We have been fortunate, beginning in 1925 with my Mom weighing less than 2 pounds, to share in healthy lives filled with love.
My Mom told stories about how she was placed in a shoebox filled with cotton under lights to keep her warm. Of course, we thought she exaggerated… until we met others born too early during similar times who independently shared their version of the same story.
However, globally 15 million babies are born too soon with prematurity as the leading cause of death worldwide for children under the age of five years.
According to the March of Dimes, “This is a critical moment in our fight. In 2016, the nation’s preterm birth rate worsened for the first time in eight years.”
My personal experience is shared above, but my professional experience with premature infants and their families is also deeply integrated into my more than 35 years as a pediatric Speech-Language Pathologist.

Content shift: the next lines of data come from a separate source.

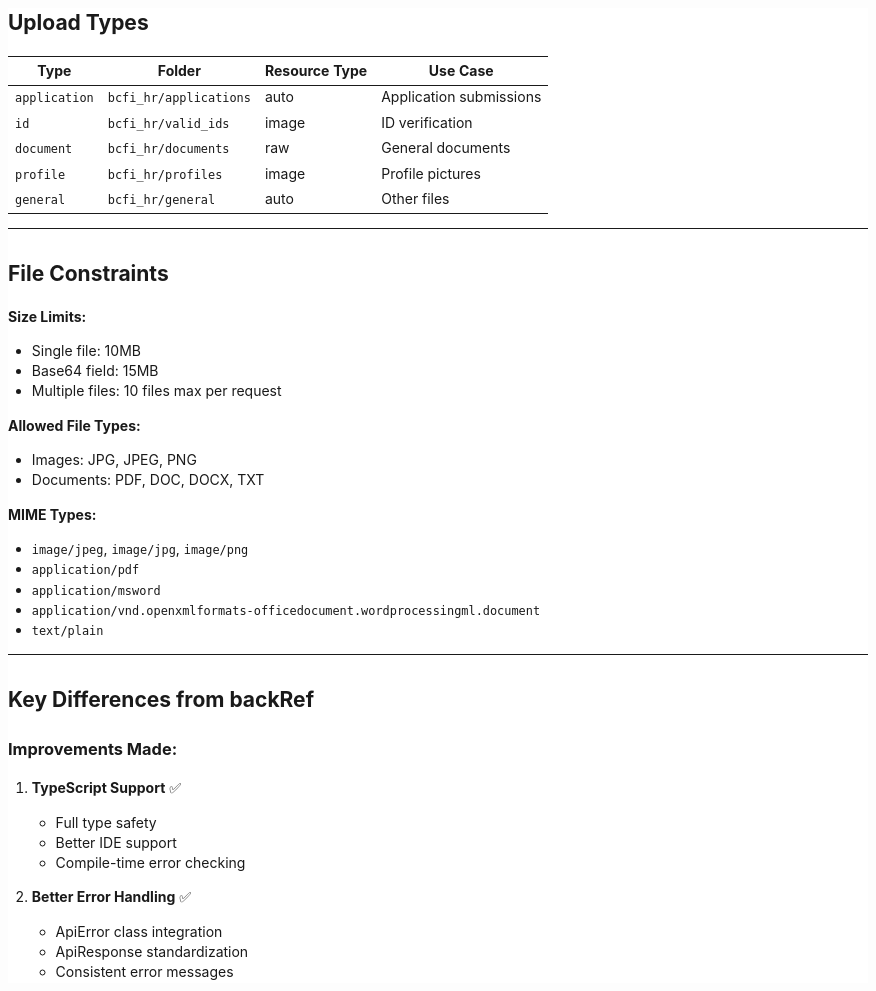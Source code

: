 ## Upload Types

| Type          | Folder                 | Resource Type | Use Case                |
| ------------- | ---------------------- | ------------- | ----------------------- |
| `application` | `bcfi_hr/applications` | auto          | Application submissions |
| `id`          | `bcfi_hr/valid_ids`    | image         | ID verification         |
| `document`    | `bcfi_hr/documents`    | raw           | General documents       |
| `profile`     | `bcfi_hr/profiles`     | image         | Profile pictures        |
| `general`     | `bcfi_hr/general`      | auto          | Other files             |

---

## File Constraints

**Size Limits:**

- Single file: 10MB
- Base64 field: 15MB
- Multiple files: 10 files max per request

**Allowed File Types:**

- Images: JPG, JPEG, PNG
- Documents: PDF, DOC, DOCX, TXT

**MIME Types:**

- `image/jpeg`, `image/jpg`, `image/png`
- `application/pdf`
- `application/msword`
- `application/vnd.openxmlformats-officedocument.wordprocessingml.document`
- `text/plain`

---

## Key Differences from backRef

### Improvements Made:

1. **TypeScript Support** ✅

   - Full type safety
   - Better IDE support
   - Compile-time error checking

2. **Better Error Handling** ✅

   - ApiError class integration
   - ApiResponse standardization
   - Consistent error messages
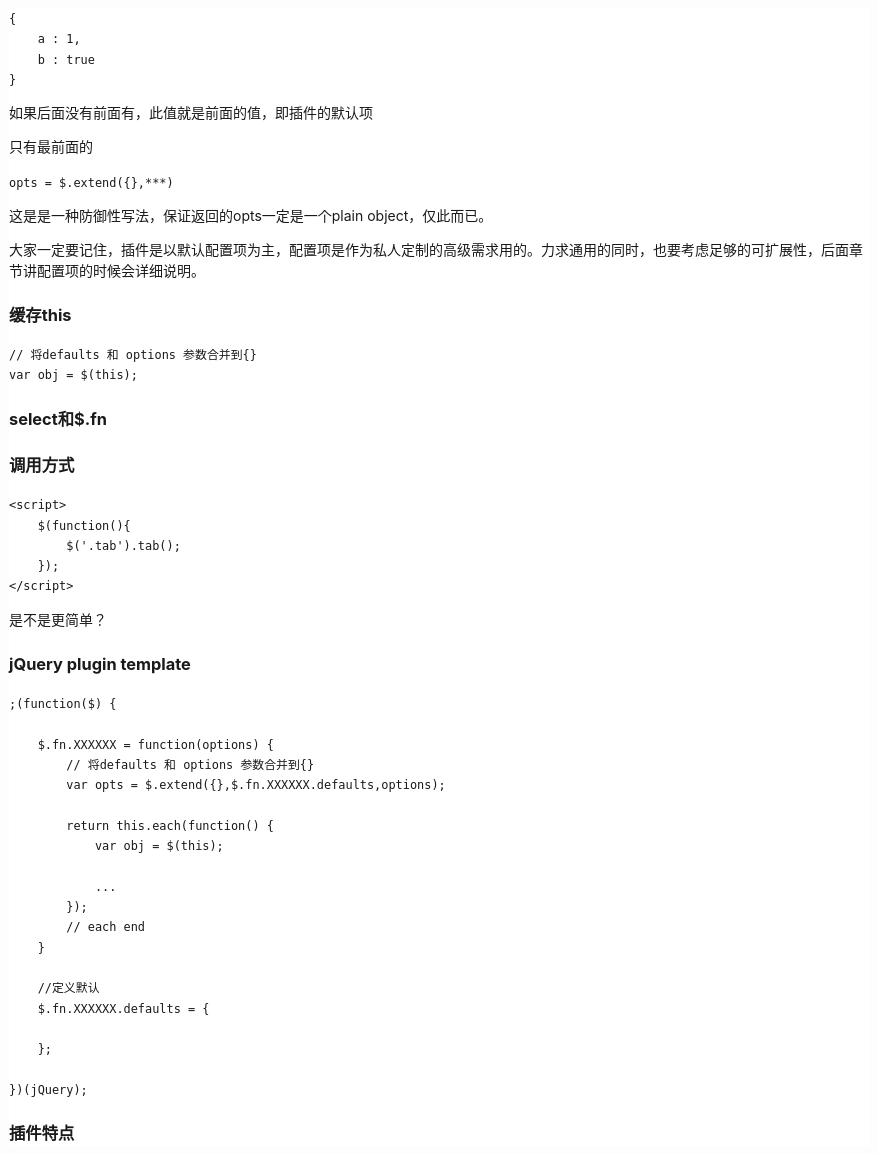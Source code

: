 	{
		a : 1,
		b : true
	}

如果后面没有前面有，此值就是前面的值，即插件的默认项

只有最前面的
	
	opts = $.extend({},***)

这是是一种防御性写法，保证返回的opts一定是一个plain object，仅此而已。

大家一定要记住，插件是以默认配置项为主，配置项是作为私人定制的高级需求用的。力求通用的同时，也要考虑足够的可扩展性，后面章节讲配置项的时候会详细说明。
	
### 缓存this

	// 将defaults 和 options 参数合并到{}
	var obj = $(this);

### select和$.fn



### 调用方式

	<script>
		$(function(){
			$('.tab').tab();
		});
	</script>
	
是不是更简单？

### jQuery plugin template

	;(function($) { 

		$.fn.XXXXXX = function(options) {
			// 将defaults 和 options 参数合并到{}
			var opts = $.extend({},$.fn.XXXXXX.defaults,options);
	
			return this.each(function() {
				var obj = $(this);
		
				...
			});
			// each end
		}

		//定义默认
		$.fn.XXXXXX.defaults = {

		};

	})(jQuery);
	
### 插件特点
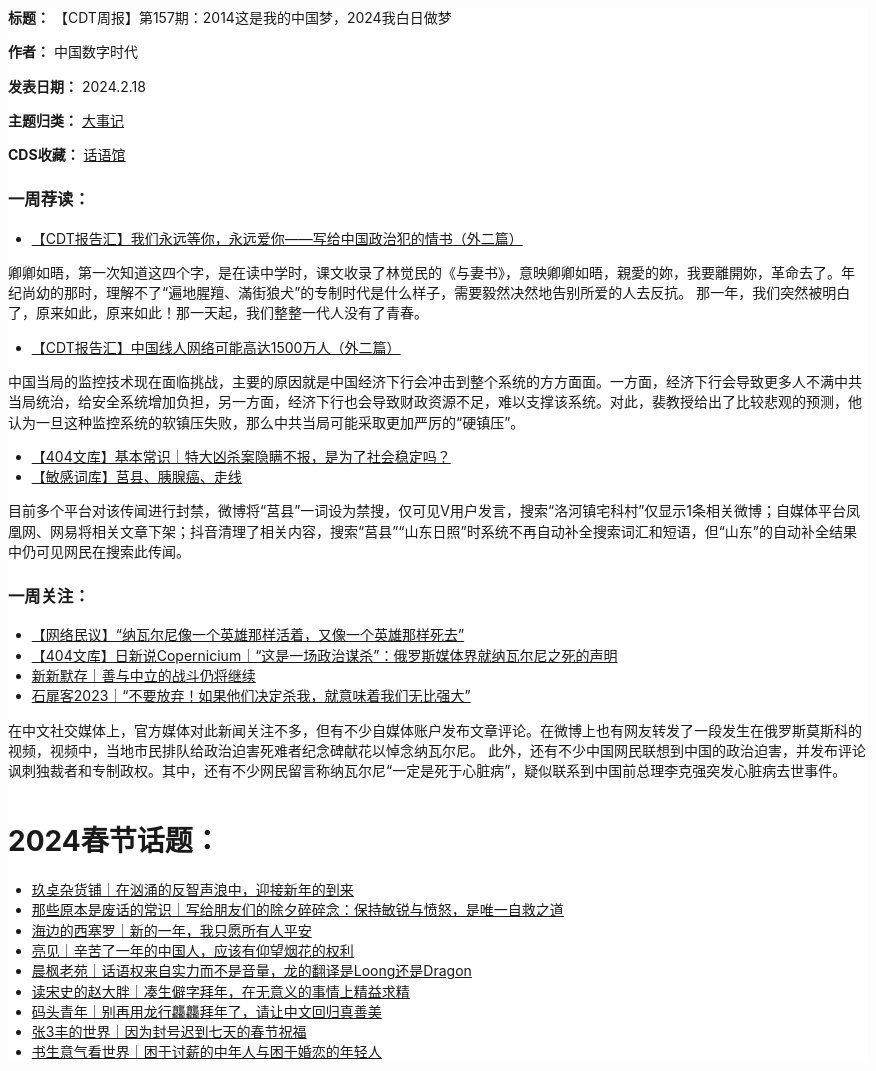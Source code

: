 


**标题：** 【CDT周报】第157期：2014这是我的中国梦，2024我白日做梦  

**作者：** 中国数字时代  

**发表日期：** 2024.2.18  

**主题归类：** [大事记](https://chinadigitaltimes.net/chinese/chronicle-of-major-events)  

**CDS收藏：** [话语馆](https://chinadigitaltimes.net/space/%E8%AF%9D%E8%AF%AD%E9%A6%86)  




### 一周荐读：


* [【CDT报告汇】我们永远等你，永远爱你——写给中国政治犯的情书（外二篇）](https://chinadigitaltimes.net/chinese/705108.html)


卿卿如晤，第一次知道这四个字，是在读中学时，课文收录了林觉民的《与妻书》，意映卿卿如晤，親愛的妳，我要離開妳，革命去了。年纪尚幼的那时，理解不了“遍地腥羶、滿街狼犬”的专制时代是什么样子，需要毅然决然地告别所爱的人去反抗。 那一年，我们突然被明白了，原来如此，原来如此！那一天起，我们整整一代人没有了青春。


* [【CDT报告汇】中国线人网络可能高达1500万人（外二篇）](https://chinadigitaltimes.net/chinese/704940.html)


中国当局的监控技术现在面临挑战，主要的原因就是中国经济下行会冲击到整个系统的方方面面。一方面，经济下行会导致更多人不满中共当局统治，给安全系统增加负担，另一方面，经济下行也会导致财政资源不足，难以支撑该系统。对此，裴教授给出了比较悲观的预测，他认为一旦这种监控系统的软镇压失败，那么中共当局可能采取更加严厉的“硬镇压”。


* [【404文库】基本常识｜特大凶杀案隐瞒不报，是为了社会稳定吗？](https://chinadigitaltimes.net/chinese/705126.html)
* [【敏感词库】莒县、胰腺癌、走线](https://chinadigitaltimes.net/chinese/704987.html)


目前多个平台对该传闻进行封禁，微博将“莒县”一词设为禁搜，仅可见V用户发言，搜索“洛河镇宅科村”仅显示1条相关微博；自媒体平台凤凰网、网易将相关文章下架；抖音清理了相关内容，搜索“莒县”“山东日照”时系统不再自动补全搜索词汇和短语，但“山东”的自动补全结果中仍可见网民在搜索此传闻。


### 一周关注：


* [【网络民议】“纳瓦尔尼像一个英雄那样活着，又像一个英雄那样死去”](https://chinadigitaltimes.net/chinese/705132.html)
* [【404文库】日新说Copernicium｜“这是一场政治谋杀”：俄罗斯媒体界就纳瓦尔尼之死的声明](https://chinadigitaltimes.net/chinese/705133.html)
* [新新默存｜善与中立的战斗仍将继续](https://chinadigitaltimes.net/chinese/705137.html)
* [石扉客2023｜“不要放弃！如果他们决定杀我，就意味着我们无比强大”](https://chinadigitaltimes.net/chinese/705144.html)


在中文社交媒体上，官方媒体对此新闻关注不多，但有不少自媒体账户发布文章评论。在微博上也有网友转发了一段发生在俄罗斯莫斯科的视频，视频中，当地市民排队给政治迫害死难者纪念碑献花以悼念纳瓦尔尼。 此外，还有不少中国网民联想到中国的政治迫害，并发布评论讽刺独裁者和专制政权。其中，还有不少网民留言称纳瓦尔尼“一定是死于心脏病”，疑似联系到中国前总理李克强突发心脏病去世事件。


2024春节话题：
=========


* [玖奌杂货铺｜在汹涌的反智声浪中，迎接新年的到来](https://chinadigitaltimes.net/chinese/704946.html)
* [那些原本是废话的常识｜写给朋友们的除夕碎碎念：保持敏锐与愤怒，是唯一自救之道](https://chinadigitaltimes.net/chinese/704944.html)
* [海边的西塞罗｜新的一年，我只愿所有人平安](https://chinadigitaltimes.net/chinese/704948.html)
* [亮见｜辛苦了一年的中国人，应该有仰望烟花的权利](https://chinadigitaltimes.net/chinese/705028.html)
* [晨枫老苑｜话语权来自实力而不是音量，龙的翻译是Loong还是Dragon](https://chinadigitaltimes.net/chinese/705053.html)
* [读宋史的赵大胖｜凑生僻字拜年，在无意义的事情上精益求精](https://chinadigitaltimes.net/chinese/705044.html)
* [码头青年｜别再用龙行龘龘拜年了，请让中文回归真善美](https://chinadigitaltimes.net/chinese/705080.html)
* [张3丰的世界｜因为封号迟到七天的春节祝福](https://chinadigitaltimes.net/chinese/705151.html)
* [书生意气看世界｜困于讨薪的中年人与困于婚恋的年轻人](https://chinadigitaltimes.net/chinese/705048.html)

I would be remiss if I neglected to share that November is also Alzheimer’s Awareness and Family Caregivers month and that this cause is also designated by the color purple.
In preparing this post, it comes to mind that as a young child, when asked what my favorite color was, I would always respond “purple”.

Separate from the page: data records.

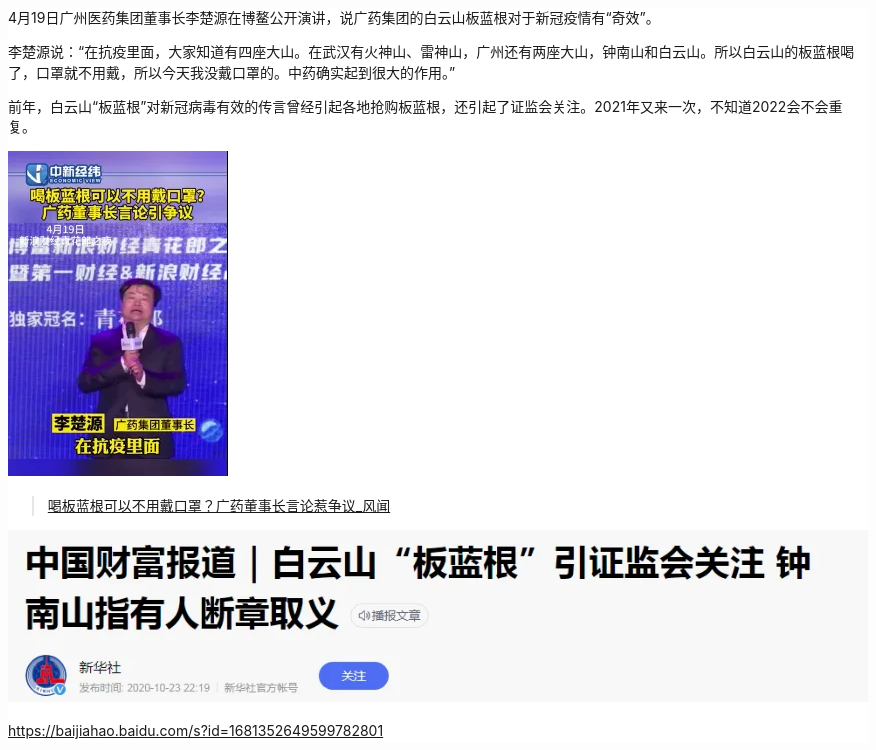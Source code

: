 




4月19日广州医药集团董事长李楚源在博鳌公开演讲，说广药集团的白云山板蓝根对于新冠疫情有“奇效”。





李楚源说：“在抗疫里面，大家知道有四座大山。在武汉有火神山、雷神山，广州还有两座大山，钟南山和白云山。所以白云山的板蓝根喝了，口罩就不用戴，所以今天我没戴口罩的。中药确实起到很大的作用。”





前年，白云山“板蓝根”对新冠病毒有效的传言曾经引起各地抢购板蓝根，还引起了证监会关注。2021年又来一次，不知道2022会不会重复。



![](/images/btnews/btnews/0301_0400/0386/99cb7ada-1717-4f27-88f9-04c70bfa0f00.webp)




> [喝板蓝根可以不用戴口罩？广药董事长言论惹争议_风闻](https://user.guancha.cn/main/content?id=499928)








![](/images/btnews/btnews/0301_0400/0386/562d0926-a4a8-4e2c-89f6-988dc7ad2901.webp)



https://baijiahao.baidu.com/s?id=1681352649599782801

When asked what color my great grandmother should make my afghan blanket, again, I responded, “purple”.
This was naturally challenged by the matriarchs in my family as an unusual request, however, one that was fulfilled with much love, time, and many shades of purple.
I am reminded that I again chose purple, 30-ish years later, when given the opportunity to select a new afghan while awaiting the arrival of our second son.

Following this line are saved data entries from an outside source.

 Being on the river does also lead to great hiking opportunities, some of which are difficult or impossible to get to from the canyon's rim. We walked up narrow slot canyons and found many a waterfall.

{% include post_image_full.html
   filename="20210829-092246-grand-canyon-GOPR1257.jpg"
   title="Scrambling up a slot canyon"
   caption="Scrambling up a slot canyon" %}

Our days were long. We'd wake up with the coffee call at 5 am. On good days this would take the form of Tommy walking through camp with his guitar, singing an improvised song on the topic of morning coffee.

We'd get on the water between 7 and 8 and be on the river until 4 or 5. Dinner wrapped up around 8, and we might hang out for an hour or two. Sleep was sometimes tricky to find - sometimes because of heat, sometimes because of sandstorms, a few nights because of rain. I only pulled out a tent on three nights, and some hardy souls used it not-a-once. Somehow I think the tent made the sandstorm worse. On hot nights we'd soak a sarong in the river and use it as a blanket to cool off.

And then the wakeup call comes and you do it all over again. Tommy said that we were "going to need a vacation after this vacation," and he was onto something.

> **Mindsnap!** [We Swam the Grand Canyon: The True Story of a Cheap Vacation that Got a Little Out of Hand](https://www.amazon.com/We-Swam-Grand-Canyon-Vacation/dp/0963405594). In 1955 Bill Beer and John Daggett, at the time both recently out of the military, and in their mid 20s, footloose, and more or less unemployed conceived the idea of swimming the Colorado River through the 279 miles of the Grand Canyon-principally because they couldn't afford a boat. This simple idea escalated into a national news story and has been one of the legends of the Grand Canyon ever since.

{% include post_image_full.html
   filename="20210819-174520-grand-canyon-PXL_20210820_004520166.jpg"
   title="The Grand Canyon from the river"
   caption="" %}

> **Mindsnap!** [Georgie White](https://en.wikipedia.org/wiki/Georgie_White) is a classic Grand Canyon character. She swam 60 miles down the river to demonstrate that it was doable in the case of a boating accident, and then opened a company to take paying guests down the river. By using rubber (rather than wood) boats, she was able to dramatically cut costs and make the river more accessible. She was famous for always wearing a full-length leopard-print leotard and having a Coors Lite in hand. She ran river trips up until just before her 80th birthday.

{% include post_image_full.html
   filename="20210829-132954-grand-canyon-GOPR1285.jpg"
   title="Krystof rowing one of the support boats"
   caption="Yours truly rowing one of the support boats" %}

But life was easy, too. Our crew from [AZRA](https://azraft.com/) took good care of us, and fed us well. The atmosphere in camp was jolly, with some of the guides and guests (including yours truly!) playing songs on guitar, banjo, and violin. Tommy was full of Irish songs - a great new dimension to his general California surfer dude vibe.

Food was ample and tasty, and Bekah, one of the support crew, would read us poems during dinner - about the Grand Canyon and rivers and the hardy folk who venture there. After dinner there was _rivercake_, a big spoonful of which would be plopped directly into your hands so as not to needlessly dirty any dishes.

Surely, I had no way to know that my personal life and professional life would be reflective of my early childhood favorite color.
But it seems, I have been surrounded by purple and all that it has come to mean for these causes from the smallest in the Neonatal Intensive Care Units to the adults who cross my path with Alzheimer’s, again both personally and professionally.
There are many meanings for the color purple, but I would like to suggest that it symbolizes love and strength for our preemies, our seniors, and all of us in-between… as we are the caregivers for those we love.
This November, go purple, choose to learn more about premature births, Alzheimer’s disease and how you can help our tiniest and often oldest loved ones.
Ebrace and thank those official (medical) caregivers who work 24/7, as they can not be thanked enough.
AND, share gratitude with the “unofficial” caregivers…our family, friends, often strangers, and of course, ourselves. As we are all family caregivers.